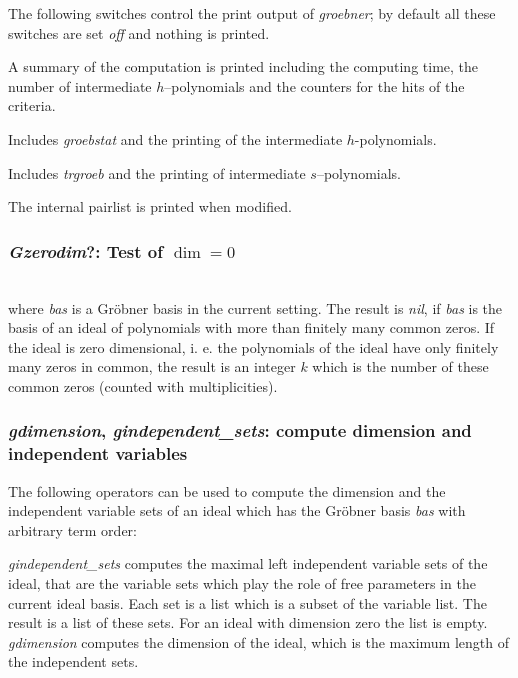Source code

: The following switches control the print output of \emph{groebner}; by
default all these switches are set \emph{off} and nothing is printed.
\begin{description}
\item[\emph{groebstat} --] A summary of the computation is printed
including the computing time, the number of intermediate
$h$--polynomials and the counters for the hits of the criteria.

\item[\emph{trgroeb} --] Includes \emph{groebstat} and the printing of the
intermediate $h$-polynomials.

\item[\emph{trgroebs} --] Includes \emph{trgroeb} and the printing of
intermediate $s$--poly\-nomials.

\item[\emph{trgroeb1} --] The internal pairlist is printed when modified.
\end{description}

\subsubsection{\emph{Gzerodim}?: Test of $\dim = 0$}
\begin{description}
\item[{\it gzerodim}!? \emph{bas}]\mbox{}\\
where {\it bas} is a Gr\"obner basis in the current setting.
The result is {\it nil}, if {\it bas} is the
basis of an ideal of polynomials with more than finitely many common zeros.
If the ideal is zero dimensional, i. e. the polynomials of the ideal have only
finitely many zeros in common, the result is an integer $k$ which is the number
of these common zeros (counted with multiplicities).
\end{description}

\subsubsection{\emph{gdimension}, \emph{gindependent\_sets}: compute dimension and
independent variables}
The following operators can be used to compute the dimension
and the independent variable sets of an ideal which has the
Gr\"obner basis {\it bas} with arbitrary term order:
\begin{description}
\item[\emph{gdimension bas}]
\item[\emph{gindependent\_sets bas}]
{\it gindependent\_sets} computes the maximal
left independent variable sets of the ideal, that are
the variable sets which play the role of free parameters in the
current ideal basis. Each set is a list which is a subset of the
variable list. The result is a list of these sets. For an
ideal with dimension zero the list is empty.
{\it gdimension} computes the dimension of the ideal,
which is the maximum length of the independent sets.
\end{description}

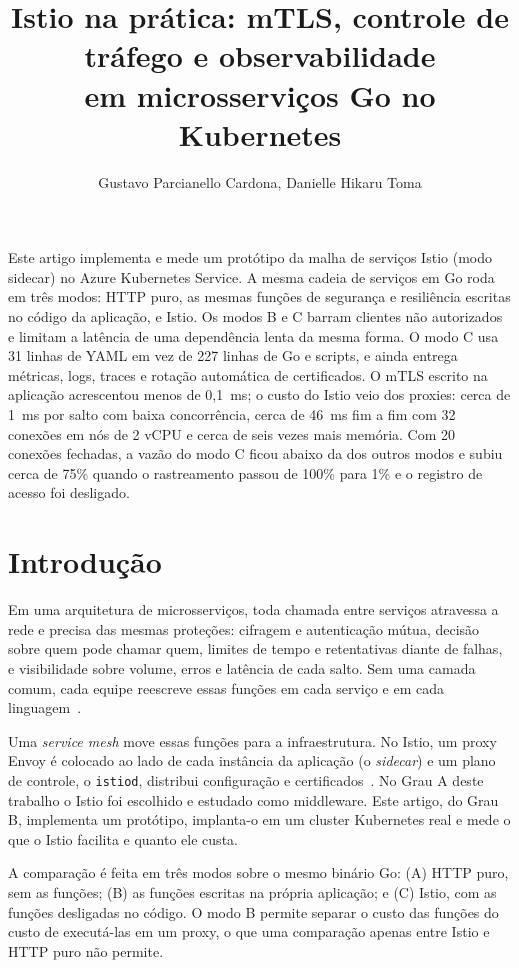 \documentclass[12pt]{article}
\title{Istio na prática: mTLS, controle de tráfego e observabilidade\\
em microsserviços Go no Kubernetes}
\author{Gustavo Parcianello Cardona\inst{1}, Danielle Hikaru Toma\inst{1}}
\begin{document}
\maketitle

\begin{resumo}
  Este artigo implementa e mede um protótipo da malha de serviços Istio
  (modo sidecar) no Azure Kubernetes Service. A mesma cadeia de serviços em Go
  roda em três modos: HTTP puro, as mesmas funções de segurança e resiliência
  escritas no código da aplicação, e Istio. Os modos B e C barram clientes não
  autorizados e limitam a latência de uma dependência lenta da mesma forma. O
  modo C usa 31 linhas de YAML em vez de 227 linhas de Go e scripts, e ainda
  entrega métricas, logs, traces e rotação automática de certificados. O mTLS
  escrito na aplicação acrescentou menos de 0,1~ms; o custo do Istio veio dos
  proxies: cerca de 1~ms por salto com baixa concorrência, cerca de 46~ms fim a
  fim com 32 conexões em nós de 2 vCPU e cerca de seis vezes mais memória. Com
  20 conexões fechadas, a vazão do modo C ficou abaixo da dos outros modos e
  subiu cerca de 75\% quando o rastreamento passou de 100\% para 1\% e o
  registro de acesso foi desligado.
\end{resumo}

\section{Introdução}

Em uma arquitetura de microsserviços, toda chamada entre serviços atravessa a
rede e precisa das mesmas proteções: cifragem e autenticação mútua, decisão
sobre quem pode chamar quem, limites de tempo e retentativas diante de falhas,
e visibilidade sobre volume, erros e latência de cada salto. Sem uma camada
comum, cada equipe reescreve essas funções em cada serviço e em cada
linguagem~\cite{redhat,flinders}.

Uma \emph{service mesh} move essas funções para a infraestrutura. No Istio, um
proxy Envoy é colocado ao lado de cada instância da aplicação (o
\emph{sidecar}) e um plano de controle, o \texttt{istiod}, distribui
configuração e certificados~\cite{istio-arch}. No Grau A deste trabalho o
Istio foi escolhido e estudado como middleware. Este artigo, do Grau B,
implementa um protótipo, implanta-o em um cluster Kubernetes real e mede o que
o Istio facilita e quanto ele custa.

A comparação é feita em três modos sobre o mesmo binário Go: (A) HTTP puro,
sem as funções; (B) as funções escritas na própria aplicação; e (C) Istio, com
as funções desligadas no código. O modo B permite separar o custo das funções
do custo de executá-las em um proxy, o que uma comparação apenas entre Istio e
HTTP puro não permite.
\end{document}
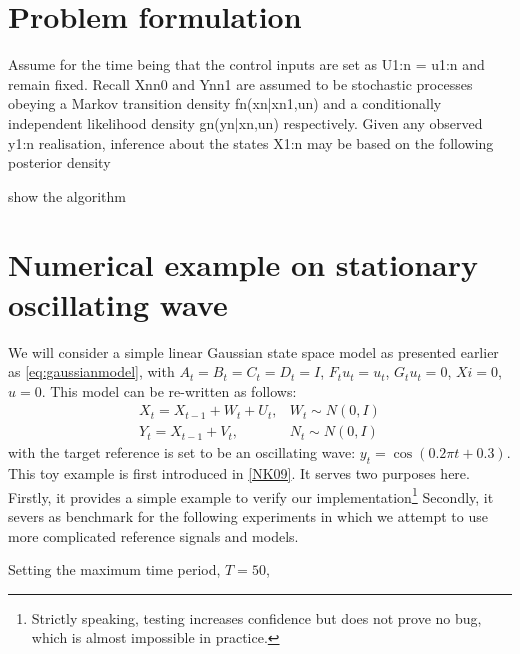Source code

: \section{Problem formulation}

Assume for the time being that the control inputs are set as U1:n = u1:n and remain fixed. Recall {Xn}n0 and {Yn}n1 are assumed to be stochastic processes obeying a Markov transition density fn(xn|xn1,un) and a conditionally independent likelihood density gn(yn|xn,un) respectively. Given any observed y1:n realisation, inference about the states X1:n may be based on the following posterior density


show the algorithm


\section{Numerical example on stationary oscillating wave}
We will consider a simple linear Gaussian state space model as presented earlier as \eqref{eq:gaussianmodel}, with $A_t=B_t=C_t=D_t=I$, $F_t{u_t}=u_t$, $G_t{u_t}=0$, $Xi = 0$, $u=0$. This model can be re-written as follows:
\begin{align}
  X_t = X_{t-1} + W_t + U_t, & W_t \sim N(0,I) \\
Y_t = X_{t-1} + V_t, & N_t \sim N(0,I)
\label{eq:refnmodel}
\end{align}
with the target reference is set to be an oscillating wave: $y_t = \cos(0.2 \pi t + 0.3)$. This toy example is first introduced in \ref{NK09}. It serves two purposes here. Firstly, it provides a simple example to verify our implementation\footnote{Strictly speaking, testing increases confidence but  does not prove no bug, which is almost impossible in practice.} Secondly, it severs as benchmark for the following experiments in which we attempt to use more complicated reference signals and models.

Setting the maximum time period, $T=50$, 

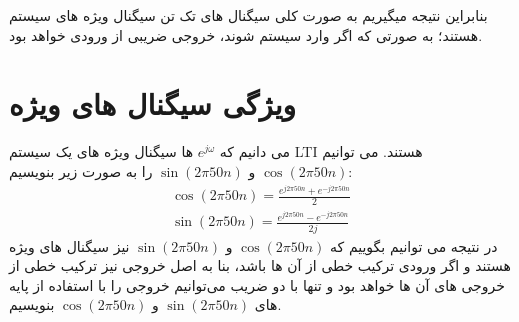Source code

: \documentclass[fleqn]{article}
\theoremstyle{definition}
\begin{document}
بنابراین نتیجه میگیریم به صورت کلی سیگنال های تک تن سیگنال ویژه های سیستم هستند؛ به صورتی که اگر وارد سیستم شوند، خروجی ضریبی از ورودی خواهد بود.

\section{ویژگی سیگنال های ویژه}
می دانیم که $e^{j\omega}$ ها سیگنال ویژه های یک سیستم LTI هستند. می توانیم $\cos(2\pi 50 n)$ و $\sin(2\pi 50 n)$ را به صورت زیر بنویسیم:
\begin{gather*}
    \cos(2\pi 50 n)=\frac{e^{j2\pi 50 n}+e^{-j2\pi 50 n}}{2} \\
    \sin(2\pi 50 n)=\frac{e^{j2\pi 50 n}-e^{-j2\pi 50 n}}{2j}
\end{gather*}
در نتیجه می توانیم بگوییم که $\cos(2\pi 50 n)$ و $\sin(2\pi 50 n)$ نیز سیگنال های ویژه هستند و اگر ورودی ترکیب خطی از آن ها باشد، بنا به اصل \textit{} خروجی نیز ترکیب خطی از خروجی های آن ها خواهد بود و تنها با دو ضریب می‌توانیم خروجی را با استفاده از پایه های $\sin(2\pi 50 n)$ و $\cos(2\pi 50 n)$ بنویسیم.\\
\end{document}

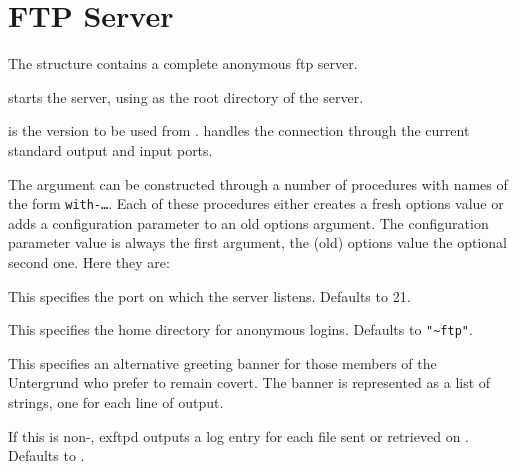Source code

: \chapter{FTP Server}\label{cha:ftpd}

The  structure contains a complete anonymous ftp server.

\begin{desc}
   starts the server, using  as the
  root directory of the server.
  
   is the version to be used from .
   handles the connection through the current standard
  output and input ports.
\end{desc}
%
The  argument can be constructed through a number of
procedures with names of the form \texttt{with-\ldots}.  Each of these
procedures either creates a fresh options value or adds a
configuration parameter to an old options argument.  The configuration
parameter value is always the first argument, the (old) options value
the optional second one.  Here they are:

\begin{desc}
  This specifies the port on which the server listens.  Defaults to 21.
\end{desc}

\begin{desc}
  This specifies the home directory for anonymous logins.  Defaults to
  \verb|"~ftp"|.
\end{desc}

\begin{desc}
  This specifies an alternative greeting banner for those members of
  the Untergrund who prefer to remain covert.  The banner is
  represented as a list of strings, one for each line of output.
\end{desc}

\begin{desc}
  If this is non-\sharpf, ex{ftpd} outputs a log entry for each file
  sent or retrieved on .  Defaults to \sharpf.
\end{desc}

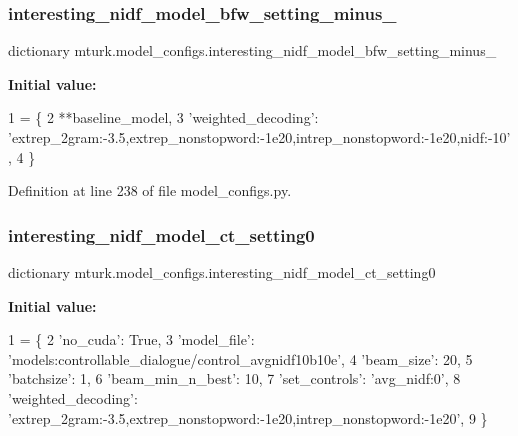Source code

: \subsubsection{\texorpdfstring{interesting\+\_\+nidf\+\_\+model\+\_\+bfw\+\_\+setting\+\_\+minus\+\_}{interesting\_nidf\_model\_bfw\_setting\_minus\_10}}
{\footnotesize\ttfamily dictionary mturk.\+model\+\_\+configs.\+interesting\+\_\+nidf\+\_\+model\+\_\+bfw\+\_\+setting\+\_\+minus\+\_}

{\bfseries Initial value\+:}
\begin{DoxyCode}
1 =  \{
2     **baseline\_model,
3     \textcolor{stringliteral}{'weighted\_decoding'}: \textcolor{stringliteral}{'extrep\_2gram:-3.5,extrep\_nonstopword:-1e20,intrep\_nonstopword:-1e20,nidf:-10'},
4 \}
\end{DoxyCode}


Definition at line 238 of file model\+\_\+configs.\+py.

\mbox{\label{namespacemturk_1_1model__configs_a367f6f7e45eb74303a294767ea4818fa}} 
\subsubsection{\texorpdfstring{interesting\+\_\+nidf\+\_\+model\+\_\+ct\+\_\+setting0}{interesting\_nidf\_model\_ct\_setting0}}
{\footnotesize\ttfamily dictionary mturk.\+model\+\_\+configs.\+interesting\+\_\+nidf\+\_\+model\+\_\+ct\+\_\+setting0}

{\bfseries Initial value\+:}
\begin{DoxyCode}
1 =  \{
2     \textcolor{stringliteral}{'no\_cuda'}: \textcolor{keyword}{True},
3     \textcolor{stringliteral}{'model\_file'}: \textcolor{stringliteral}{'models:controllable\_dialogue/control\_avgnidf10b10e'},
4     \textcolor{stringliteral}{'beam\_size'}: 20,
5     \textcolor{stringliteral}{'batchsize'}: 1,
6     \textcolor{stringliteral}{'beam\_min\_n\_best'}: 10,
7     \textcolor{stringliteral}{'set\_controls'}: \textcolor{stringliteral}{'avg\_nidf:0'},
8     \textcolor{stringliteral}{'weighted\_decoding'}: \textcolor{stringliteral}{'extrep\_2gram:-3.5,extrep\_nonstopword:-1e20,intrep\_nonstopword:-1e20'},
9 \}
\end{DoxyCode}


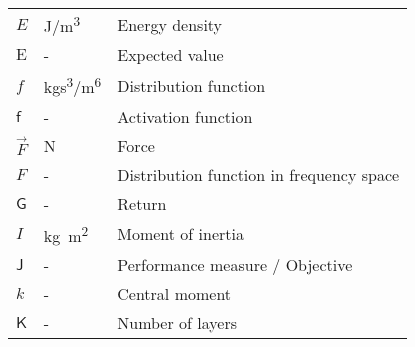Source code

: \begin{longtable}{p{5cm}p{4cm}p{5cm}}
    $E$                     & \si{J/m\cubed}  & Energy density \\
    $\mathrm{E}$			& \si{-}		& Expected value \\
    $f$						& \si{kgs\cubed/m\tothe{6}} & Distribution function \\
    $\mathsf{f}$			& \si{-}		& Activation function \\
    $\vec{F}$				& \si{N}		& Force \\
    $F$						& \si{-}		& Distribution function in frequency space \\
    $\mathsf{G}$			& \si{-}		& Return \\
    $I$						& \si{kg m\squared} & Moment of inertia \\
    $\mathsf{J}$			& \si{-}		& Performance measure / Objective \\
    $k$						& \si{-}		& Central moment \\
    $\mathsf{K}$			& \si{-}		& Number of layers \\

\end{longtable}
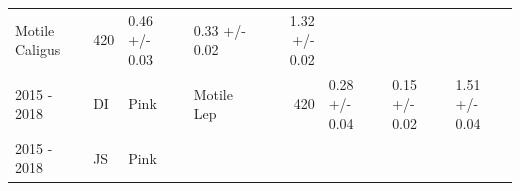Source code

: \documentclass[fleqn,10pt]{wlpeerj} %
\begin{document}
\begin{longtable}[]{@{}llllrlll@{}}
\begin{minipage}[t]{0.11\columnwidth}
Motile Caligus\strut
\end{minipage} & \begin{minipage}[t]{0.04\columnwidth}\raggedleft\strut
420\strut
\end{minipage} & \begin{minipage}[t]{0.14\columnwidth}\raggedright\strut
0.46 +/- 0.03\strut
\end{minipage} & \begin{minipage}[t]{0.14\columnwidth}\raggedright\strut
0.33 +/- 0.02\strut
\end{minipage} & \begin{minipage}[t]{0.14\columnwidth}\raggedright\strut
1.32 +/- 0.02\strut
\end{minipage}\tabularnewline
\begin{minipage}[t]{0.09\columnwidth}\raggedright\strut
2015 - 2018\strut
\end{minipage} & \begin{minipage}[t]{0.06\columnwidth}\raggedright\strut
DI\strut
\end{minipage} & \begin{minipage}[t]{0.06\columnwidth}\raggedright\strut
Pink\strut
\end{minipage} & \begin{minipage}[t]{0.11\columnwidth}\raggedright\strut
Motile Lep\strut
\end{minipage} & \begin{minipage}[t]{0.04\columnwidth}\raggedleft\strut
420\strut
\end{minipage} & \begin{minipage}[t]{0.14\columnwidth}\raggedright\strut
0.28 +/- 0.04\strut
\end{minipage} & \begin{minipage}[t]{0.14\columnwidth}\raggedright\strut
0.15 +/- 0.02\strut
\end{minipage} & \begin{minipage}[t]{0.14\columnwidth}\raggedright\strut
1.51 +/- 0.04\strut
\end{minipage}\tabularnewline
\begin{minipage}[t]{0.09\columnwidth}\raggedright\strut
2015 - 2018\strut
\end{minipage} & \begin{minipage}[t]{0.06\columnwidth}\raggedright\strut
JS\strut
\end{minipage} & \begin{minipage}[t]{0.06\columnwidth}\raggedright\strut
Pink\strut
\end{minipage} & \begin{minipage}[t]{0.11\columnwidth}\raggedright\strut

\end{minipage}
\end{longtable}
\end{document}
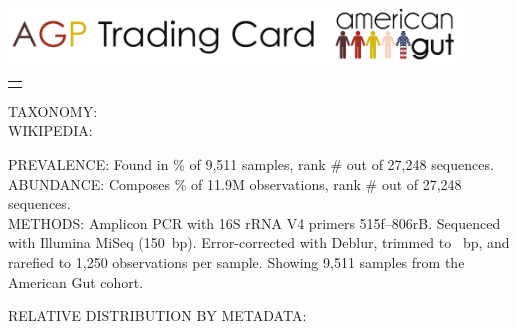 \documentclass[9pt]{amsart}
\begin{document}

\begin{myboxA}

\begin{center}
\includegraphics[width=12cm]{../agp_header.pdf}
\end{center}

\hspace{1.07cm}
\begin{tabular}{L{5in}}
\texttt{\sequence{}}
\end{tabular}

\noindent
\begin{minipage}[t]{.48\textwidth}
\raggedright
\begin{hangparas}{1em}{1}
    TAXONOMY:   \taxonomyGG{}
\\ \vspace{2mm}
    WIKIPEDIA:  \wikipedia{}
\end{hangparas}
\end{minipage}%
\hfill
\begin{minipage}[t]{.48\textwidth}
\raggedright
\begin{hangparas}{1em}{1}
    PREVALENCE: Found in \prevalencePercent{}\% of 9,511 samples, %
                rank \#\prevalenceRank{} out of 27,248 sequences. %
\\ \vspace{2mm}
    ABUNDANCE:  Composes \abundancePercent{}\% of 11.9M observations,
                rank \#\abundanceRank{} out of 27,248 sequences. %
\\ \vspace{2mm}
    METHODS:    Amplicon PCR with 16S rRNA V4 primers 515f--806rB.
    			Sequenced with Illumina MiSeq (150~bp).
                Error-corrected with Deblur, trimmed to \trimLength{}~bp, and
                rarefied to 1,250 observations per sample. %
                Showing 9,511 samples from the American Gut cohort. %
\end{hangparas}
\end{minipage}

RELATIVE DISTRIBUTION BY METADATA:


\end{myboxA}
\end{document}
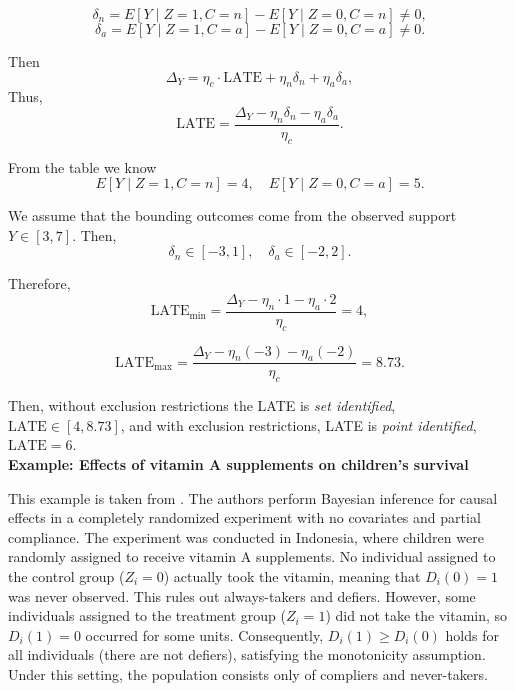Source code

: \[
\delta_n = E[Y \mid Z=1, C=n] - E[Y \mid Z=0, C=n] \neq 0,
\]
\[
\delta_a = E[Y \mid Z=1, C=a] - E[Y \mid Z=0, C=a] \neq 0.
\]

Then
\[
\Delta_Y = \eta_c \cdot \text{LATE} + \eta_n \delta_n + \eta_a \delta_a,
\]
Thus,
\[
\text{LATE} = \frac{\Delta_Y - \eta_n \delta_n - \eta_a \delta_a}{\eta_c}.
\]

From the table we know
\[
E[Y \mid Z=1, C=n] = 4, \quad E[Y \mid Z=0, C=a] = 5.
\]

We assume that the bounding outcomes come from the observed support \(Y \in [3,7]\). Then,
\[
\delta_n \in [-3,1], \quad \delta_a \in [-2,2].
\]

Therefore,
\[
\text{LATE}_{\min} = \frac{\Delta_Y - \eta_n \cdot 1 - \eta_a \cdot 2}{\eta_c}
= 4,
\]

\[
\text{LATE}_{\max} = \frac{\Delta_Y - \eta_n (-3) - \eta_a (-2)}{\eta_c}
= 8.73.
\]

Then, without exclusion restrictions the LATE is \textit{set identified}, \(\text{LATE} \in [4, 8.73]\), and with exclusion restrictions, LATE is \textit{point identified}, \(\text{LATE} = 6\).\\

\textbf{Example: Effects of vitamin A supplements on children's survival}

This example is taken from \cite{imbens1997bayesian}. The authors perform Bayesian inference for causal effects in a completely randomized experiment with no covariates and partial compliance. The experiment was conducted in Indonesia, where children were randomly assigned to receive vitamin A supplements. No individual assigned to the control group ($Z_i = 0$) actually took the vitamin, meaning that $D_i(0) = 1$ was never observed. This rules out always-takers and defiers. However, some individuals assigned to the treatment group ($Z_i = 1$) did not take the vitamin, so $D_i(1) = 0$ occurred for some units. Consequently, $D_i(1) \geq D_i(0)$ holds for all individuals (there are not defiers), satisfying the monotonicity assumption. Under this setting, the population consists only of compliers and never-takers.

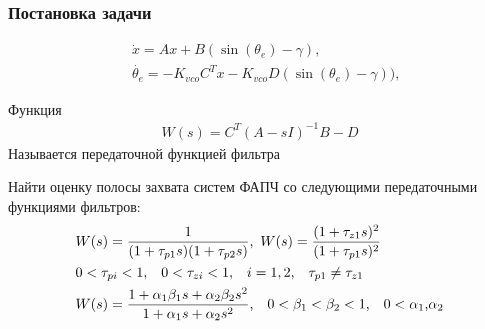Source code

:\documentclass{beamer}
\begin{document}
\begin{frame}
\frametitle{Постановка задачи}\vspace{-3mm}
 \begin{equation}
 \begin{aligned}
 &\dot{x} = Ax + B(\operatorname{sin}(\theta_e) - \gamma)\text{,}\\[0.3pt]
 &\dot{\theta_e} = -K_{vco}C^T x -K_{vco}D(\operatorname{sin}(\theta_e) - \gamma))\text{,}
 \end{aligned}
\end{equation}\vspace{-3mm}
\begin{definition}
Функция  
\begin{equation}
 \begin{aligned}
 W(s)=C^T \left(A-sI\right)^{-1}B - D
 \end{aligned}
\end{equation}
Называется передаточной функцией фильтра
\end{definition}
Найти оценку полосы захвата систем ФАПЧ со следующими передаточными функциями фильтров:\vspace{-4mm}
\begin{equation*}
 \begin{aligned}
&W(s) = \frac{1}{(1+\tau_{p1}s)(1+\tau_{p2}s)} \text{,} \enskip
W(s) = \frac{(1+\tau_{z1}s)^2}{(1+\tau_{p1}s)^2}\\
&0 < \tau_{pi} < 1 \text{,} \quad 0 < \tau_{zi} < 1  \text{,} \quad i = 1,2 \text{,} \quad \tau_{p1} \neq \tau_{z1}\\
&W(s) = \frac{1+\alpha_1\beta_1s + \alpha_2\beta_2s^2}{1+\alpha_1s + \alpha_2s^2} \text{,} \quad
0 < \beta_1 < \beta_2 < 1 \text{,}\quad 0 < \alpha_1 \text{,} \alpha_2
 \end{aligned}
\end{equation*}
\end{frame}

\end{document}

→ **Exercise aim**: Copy whichever lines above contain the string "texttt".

→ **Completed task**:
\emph{sidecar}) e um plano de controle, o \texttt{istiod}, distribui
procedures with names of the form \texttt{with-\ldots}.  Each of these
\texttt{\sequence{}}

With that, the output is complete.